In fact, these bodies ought to have insisted on Ibeh's findings being further investigated. NACA should not come into the matter at all. NACA should be interested on how to attract AIDS donor funds and managing them well than bother with scientific invention which is not part of its obligations. All these talks about publications of an invention in international journals before making the claims public shouldn't have cropped up at all at this stage. Every invention should be jealously guided especially a money spinner-invention as AIDS cure drug.
I do not blame Ibeh for hoarding the information. It is his intellectual property. He has the right to hold the information or disclose it. After all, the person that made coke from which the modern day Cocacola drink is made did not publish it in these journals yet the entire world is consuming coke. The same can be said of the discovery of penicillin and other drugs used in curing some ailments. Inventions are jealously guided. If you expose yours, others will copy it and claim originality. Ibeh should go further and patent his product before copycats swamp on it.

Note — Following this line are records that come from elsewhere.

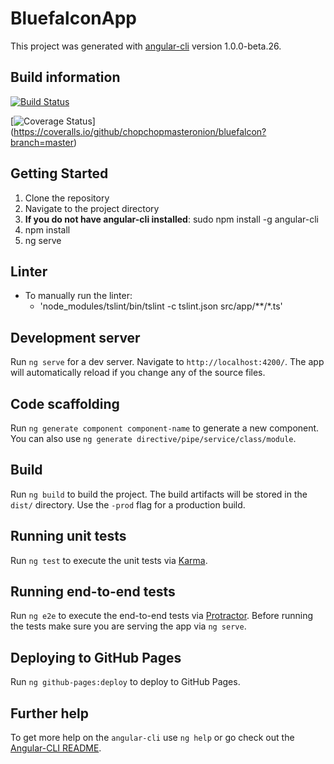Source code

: # BluefalconApp

This project was generated with [angular-cli](https://github.com/angular/angular-cli) version 1.0.0-beta.26.

## Build information
[![Build Status](https://travis-ci.org/chopchopmasteronion/bluefalcon.svg?branch=master)](https://travis-ci.org/chopchopmasteronion/bluefalcon)

[![Coverage Status](https://coveralls.io/github/chopchopmasteronion/bluefalcon/badge.svg?branch=master)]
   (https://coveralls.io/github/chopchopmasteronion/bluefalcon?branch=master)

## Getting Started

1. Clone the repository
2. Navigate to the project directory
3. **If you do not have angular-cli installed**: sudo npm install -g angular-cli
4. npm install
5. ng serve

## Linter

- To manually run the linter:
  - 'node_modules/tslint/bin/tslint -c tslint.json src/app/**/*.ts'

## Development server
Run `ng serve` for a dev server. Navigate to `http://localhost:4200/`. The app will automatically reload if you change any of the source files.

## Code scaffolding

Run `ng generate component component-name` to generate a new component. You can also use `ng generate directive/pipe/service/class/module`.

## Build

Run `ng build` to build the project. The build artifacts will be stored in the `dist/` directory. Use the `-prod` flag for a production build.

## Running unit tests

Run `ng test` to execute the unit tests via [Karma](https://karma-runner.github.io).

## Running end-to-end tests

Run `ng e2e` to execute the end-to-end tests via [Protractor](http://www.protractortest.org/).
Before running the tests make sure you are serving the app via `ng serve`.

## Deploying to GitHub Pages

Run `ng github-pages:deploy` to deploy to GitHub Pages.

## Further help

To get more help on the `angular-cli` use `ng help` or go check out the [Angular-CLI README](https://github.com/angular/angular-cli/blob/master/README.md).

The way we shoot down our own in this part of the world is bad and does not augur well for innovative spirit. Ibeh deserves our encouragement and praise for his scientific feat. He should not be vilified for making attempt to find a cure for AIDS. Who says that a Nigerian cannot manufacture a drug that can cure AIDS? We should stop limiting our people and our capability for invention. The same way they shot down Professor Augustine Njoku-Obi's cholera vaccine, Dr.Oliver Ugo's in vitro-fertilization and Dr. Jeremiah Abalaka's AIDS cure vaccine is the same way they want to stop Ibeh's initiative. There is no way we can make great progress with the pull-him-down (PHD) syndrome. Our scientific inquiry cannot develop in an atmosphere of skepticism. What those shooting Ibeh down should do now is to subject his claim to test to determine the truth or otherwise of the matter. Other researchers can still improve on what Ibeh has done if his is not yet perfect. Life is about improvement. Our scientists should not be afraid to improve on existing knowledge. In the fight to find AIDS cure, no race or country should be left out and no source should be dismissed with a wave of the hand. Ibeh is not an ordinary man in the street. He is a scientist whose claims should be tested before being dismissed. The condemnation that greeted his effort is not the way to encourage research.